Abstract

The mutagenic effects of ionizing radiation have been used for decades to create novel variants in experimental populations. Fast neutron (FN) bombardment as a mutagen has been especially widespread in plants, with extensive reports describing the induction of large structural variants, i.e., deletions, insertions, inversions, and translocations. However, the full spectrum of FN-induced mutations is poorly understood. We contrast small insertions and deletions (indels) observed in 27 soybean lines subject to FN irradiation with the standing indels identified in 107 diverse soybean lines. We use the same populations to contrast the nature and context (bases flanking a nucleotide change) of single-nucleotide variants. The accumulation of new single-nucleotide changes in FN lines is marginally higher than expected based on spontaneous mutation. In FN-treated lines and in standing variation, C→T transitions and the corresponding reverse complement G→A transitions are the most abundant and occur most frequently in a CpG local context.
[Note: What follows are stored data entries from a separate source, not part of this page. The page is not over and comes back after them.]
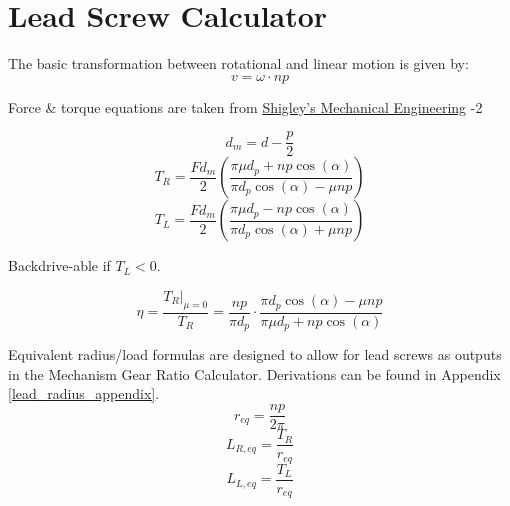 \documentclass[11pt,a4paper,titlepage]{article}
\begin{document}
	\newpage
	\section{Lead Screw Calculator}
	
	The basic transformation between rotational and linear motion is given by:
	\begin{equation} \label{lead_screw_lin_rot}
	v = \omega \cdot n p
	\end{equation}
	
	Force \& torque equations are taken from \href{https://fac.ksu.edu.sa/sites/default/files/mechanical-disgin-shigley.pdf}{Shigley's Mechanical Engineering} -2
	
	\begin{equation}
	d_m = d - \frac{p}{2}
	\end{equation}
	\begin{equation}
	T_R = \frac{F d_m}{2} \left( \frac{\pi \mu d_p + n p \cos(\alpha)}{\pi d_p \cos(\alpha) - \mu n p} \right)
	\end{equation}
	\begin{equation}
	T_L = \frac{F d_m}{2} \left( \frac{\pi \mu d_p - n p \cos(\alpha)}{\pi d_p \cos(\alpha) + \mu n p} \right)
	\end{equation}
	\begin{center}
		Backdrive-able if $T_L < 0$.
	\end{center}
	\begin{equation}
	\eta = \frac{T_R |_{\mu=0}}{T_R} = \frac{n p}{\pi d_p} \cdot \frac{\pi d_p \cos(\alpha) - \mu n p}{\pi \mu d_p + n p \cos(\alpha)}
	\end{equation}
	
	Equivalent radius/load formulas are designed to allow for lead screws as outputs in the Mechanism Gear Ratio Calculator. Derivations can be found in Appendix \ref{lead_radius_appendix}.
	\begin{equation} \label{r_eq}
	r_{eq} = \frac{n p}{2 \pi}
	\end{equation}
	\begin{equation}
	L_{R,eq} = \frac{T_R}{r_{eq}}
	\end{equation}
	\begin{equation}
	L_{L,eq} = \frac{T_L}{r_{eq}}
	\end{equation}
	\bigskip
	
\end{document}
These data indicate that most SNPs identified in FN lines are likely derived from spontaneous de novo processes in generations following mutagenesis rather than from the FN irradiation mutagen. However, small indels in FN lines differ from standing variants. Short insertions, from 1 to 6 bp, are less abundant than in standing variation. Short deletions are more abundant and prone to induce frameshift mutations that should disrupt the structure and function of encoded proteins. These findings indicate that FN irradiation generates numerous small indels, increasing the abundance of loss-of-function mutations that impact single genes.